Screenshot 2026-05-25 at 11 56 07 pm

sharkipediaR is a tidyverse-oriented R package for Sharkipedia — the open database of shark and ray life-history traits and population abundance trends (Dulvy et al., 2022). The package downloads public species pages politely, parses embedded HTML tables and trend series, and returns reproducible tibbles ready for your analyses.


Installation

# install.packages("devtools")
devtools::install_github("ecologistpablo/SharkipediaR")

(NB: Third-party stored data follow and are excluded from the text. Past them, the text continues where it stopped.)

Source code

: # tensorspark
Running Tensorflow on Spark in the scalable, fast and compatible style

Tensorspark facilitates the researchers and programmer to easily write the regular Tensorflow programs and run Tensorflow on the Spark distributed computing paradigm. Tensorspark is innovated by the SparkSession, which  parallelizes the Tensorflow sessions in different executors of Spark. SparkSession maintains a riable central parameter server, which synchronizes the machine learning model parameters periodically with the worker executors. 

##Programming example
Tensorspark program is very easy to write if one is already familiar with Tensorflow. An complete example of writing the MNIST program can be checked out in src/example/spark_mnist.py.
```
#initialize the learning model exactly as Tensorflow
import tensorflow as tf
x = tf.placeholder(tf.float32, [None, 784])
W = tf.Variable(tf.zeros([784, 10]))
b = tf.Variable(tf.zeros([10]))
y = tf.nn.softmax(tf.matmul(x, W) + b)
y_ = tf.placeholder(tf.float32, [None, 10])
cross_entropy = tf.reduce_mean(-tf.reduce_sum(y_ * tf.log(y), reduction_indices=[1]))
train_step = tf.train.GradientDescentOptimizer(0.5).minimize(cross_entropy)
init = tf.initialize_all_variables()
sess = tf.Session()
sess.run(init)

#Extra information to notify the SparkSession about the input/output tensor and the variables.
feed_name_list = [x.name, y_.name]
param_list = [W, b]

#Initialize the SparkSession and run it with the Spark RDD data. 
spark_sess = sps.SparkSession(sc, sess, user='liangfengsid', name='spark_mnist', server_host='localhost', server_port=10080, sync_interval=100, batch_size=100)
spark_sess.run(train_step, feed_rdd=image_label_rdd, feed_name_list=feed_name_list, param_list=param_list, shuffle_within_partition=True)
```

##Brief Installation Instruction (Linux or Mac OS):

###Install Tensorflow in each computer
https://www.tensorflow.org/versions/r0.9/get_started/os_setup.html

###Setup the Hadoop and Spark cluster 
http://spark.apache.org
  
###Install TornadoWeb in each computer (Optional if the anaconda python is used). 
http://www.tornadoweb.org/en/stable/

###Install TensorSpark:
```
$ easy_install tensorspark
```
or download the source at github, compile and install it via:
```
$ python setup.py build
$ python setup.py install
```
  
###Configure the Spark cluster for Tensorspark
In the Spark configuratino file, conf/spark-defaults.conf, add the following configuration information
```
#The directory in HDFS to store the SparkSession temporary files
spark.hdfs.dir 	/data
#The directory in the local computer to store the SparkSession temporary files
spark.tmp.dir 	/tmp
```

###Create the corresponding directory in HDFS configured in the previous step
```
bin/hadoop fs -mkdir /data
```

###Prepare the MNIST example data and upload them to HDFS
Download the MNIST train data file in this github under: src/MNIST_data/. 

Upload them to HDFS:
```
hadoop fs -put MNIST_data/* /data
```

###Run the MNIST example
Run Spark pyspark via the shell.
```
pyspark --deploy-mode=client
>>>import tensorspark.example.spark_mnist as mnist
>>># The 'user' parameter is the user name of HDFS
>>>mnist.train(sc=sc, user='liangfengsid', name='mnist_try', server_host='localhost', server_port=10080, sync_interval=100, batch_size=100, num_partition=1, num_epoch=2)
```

Suggested packages for examples and vignettes: dplyr, ggplot2, plotly.


Quick start

library(sharkipediaR)
library(dplyr)

# One species (requires internet)
meta   <- sp_species("Carcharhinus acronotus")
traits <- sp_traits("Carcharhinus acronotus")
trends <- sp_trends("Carcharhinus acronotus")

# Offline example data (no network)
ex <- example_carcharhinus()

Every table includes source_url and retrieved_at for reproducible methods sections.

traits %>%
  filter(trait_name == "Amat50") %>%
  summarise(mean_age = mean(as.numeric(value), na.rm = TRUE), .by = sex)

Documentation

Resource Description
Getting started Install, overview, workflow
Ecological workflows Fisheries / conservation examples, interactive plots
Architecture & functions Full pipeline and internal parsers
Function reference All exported functions

In R: utils::browseVignettes("sharkipediaR")

Note: Vignettes appear under Articles in the pkgdown navbar (not on the GitHub README). The site is built with pkgdown; see Publishing below.


Design

The package separates retrieval → parsing → cleaning → validation. It is a lightweight scientific client, not a bulk crawler. Requests are rate-limited and cached within a session (memoise).


Function reference

Discovery

sp_species_urls(all_pages = FALSE, max_pages = NULL, cache = TRUE)

Scrapes the public species index and returns a deduplicated tibble.

Argument Description
all_pages If TRUE, walk all paginated index pages (~65). Default FALSE (first page only, polite).
max_pages Cap pages when all_pages = TRUE (e.g. max_pages = 3 while testing).
cache Use in-session memoised HTTP cache.

Returns: species (scientific name), slug (URL slug), url (full Sharkipedia URL).

idx <- sp_species_urls()
idx <- sp_species_urls(all_pages = TRUE, max_pages = 5)

sp_search(query, index = NULL, all_pages = FALSE, cache = TRUE)

Case-insensitive substring search on scientific names and slugs.

Argument Description
query Character vector of search terms (e.g. "Carcharhinus").
index Optional tibble from sp_species_urls(). Pass a full index to avoid re-downloading.
all_pages Used only if index is NULL — whether to build a full index first.

Returns: Matching rows from the index (species, slug, url).

sp_search("Carcharhinus")
idx <- sp_species_urls(all_pages = TRUE, max_pages = 10)
sp_search("rhincodon", index = idx)

Species-level data

sp_species(species, cache = TRUE)

Taxonomy and provenance for one species.

Argument Description
species Scientific name ("Carcharhinus acronotus"), slug, or full species URL.

Returns: One-row tibble: species, superorder, subclass, order, family, source_url, retrieved_at.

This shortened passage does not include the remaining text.